Each line below with the string "counterexample" should be copied.

○ ○ ○ ○

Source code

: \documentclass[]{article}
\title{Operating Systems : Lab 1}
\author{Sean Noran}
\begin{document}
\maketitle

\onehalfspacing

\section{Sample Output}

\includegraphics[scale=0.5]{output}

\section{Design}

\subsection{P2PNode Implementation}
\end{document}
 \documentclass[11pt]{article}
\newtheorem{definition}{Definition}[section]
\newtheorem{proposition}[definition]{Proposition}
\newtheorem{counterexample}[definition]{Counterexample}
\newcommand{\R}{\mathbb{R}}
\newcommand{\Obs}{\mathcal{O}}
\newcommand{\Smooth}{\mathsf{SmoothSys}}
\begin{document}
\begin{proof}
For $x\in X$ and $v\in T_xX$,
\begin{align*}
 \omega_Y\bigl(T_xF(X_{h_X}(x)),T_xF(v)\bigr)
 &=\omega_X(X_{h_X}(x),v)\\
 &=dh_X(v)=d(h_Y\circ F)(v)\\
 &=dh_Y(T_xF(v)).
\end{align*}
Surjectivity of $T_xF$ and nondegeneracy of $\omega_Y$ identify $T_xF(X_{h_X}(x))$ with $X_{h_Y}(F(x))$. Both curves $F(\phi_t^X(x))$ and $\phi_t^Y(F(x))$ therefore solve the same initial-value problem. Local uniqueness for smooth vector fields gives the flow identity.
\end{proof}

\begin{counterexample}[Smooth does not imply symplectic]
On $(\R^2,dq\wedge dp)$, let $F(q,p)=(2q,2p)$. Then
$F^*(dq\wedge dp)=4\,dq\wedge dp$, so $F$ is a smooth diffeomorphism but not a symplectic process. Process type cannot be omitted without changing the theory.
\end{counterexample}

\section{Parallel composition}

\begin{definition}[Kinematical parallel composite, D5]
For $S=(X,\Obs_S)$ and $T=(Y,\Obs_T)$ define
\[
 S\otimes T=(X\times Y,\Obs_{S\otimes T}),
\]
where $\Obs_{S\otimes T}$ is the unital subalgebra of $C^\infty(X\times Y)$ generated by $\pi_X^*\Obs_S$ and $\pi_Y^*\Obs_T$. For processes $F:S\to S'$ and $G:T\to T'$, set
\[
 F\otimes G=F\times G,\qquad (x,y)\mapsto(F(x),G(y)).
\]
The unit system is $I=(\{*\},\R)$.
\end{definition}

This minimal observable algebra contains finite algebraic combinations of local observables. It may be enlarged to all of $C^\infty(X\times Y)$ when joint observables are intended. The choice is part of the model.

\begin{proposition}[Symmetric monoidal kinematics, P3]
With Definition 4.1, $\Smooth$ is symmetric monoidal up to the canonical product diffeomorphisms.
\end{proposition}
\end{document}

○ ○ ○ ○

— RESPONSE TO THIS TASK —
\newtheorem{counterexample}[definition]{Counterexample}
\begin{counterexample}[Smooth does not imply symplectic]
\end{counterexample}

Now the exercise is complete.